WHAT YOU HAVE TO DO | Check each line of the data below for the word "America", then extract the ones that have it.

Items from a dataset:
_ _ _ _ _ _ _

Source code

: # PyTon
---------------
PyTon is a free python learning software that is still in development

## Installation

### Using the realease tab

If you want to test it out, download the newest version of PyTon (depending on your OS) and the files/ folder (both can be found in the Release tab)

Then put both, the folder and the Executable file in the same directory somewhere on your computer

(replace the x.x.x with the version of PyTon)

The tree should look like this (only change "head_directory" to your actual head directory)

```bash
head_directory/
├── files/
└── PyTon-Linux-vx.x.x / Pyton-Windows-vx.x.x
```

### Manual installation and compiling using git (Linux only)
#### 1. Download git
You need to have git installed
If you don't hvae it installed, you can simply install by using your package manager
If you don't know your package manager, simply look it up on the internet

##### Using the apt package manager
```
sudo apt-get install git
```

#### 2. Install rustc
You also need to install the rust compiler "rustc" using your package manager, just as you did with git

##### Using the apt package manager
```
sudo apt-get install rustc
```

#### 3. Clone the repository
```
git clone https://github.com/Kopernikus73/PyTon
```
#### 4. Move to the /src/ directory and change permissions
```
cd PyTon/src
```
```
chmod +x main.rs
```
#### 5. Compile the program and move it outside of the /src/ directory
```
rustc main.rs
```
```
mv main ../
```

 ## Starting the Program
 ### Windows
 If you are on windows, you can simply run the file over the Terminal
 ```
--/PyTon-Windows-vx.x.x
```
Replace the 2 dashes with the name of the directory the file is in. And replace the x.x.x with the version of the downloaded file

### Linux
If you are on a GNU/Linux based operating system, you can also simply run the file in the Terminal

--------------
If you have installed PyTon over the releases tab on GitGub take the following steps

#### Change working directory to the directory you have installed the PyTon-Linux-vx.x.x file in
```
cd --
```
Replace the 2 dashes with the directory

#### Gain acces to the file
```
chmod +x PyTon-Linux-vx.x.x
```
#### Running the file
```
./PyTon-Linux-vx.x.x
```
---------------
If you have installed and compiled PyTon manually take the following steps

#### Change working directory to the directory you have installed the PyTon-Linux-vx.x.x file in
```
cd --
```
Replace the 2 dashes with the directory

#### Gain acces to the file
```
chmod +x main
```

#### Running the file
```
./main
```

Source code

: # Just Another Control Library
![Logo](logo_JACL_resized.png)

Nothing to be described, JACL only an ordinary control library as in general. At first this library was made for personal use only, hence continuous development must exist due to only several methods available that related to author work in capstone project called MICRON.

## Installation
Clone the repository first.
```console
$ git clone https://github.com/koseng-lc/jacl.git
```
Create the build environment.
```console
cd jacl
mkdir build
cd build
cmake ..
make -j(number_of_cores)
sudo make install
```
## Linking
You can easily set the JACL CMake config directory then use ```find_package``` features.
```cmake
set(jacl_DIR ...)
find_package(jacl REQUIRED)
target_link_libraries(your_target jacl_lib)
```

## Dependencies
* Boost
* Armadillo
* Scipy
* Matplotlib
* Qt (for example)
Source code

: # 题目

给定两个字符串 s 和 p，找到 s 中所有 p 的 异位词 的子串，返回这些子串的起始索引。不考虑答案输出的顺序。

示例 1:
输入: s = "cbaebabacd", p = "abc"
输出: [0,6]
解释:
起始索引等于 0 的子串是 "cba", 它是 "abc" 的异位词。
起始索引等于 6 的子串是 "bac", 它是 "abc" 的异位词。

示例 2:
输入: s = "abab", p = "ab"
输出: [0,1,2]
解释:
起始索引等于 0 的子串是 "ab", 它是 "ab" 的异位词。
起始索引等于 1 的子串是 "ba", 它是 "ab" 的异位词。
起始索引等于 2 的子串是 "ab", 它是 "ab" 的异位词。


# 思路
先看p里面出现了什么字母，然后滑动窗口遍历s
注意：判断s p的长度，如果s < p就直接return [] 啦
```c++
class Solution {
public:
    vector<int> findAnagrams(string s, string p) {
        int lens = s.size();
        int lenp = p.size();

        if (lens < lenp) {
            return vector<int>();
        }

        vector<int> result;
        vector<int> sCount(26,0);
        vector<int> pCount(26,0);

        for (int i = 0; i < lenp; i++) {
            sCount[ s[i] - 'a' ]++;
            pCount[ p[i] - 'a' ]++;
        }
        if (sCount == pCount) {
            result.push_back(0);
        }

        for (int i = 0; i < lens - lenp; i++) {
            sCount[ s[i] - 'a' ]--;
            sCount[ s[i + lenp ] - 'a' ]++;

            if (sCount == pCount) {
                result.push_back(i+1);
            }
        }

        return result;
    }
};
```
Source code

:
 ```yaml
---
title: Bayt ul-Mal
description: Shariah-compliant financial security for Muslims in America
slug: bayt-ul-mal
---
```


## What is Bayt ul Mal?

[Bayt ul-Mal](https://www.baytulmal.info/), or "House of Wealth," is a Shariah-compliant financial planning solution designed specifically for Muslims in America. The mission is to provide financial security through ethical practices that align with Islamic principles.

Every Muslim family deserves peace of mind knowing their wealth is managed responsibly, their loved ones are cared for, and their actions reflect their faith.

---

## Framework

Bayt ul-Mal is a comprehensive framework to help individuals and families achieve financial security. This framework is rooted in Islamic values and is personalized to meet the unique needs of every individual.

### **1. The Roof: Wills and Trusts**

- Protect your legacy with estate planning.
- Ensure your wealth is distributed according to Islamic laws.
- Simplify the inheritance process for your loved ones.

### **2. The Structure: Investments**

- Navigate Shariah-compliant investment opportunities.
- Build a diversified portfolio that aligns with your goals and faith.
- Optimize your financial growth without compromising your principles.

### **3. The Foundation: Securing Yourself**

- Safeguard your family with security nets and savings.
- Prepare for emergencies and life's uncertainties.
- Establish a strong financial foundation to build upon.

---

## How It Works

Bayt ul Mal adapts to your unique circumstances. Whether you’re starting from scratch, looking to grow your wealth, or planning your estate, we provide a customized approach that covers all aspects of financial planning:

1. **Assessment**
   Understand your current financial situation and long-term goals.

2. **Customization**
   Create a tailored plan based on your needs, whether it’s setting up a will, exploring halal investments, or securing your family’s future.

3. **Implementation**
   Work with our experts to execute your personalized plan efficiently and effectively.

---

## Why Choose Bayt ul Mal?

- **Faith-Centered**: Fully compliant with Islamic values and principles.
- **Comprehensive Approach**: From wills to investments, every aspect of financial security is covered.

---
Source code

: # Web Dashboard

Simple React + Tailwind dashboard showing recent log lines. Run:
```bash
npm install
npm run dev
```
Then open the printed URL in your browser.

_ _ _ _ _ _ _

SOLUTION |
description: Shariah-compliant financial security for Muslims in America
[Bayt ul-Mal](https://www.baytulmal.info/), or "House of Wealth," is a Shariah-compliant financial planning solution designed specifically for Muslims in America. The mission is to provide financial security through ethical practices that align with Islamic principles.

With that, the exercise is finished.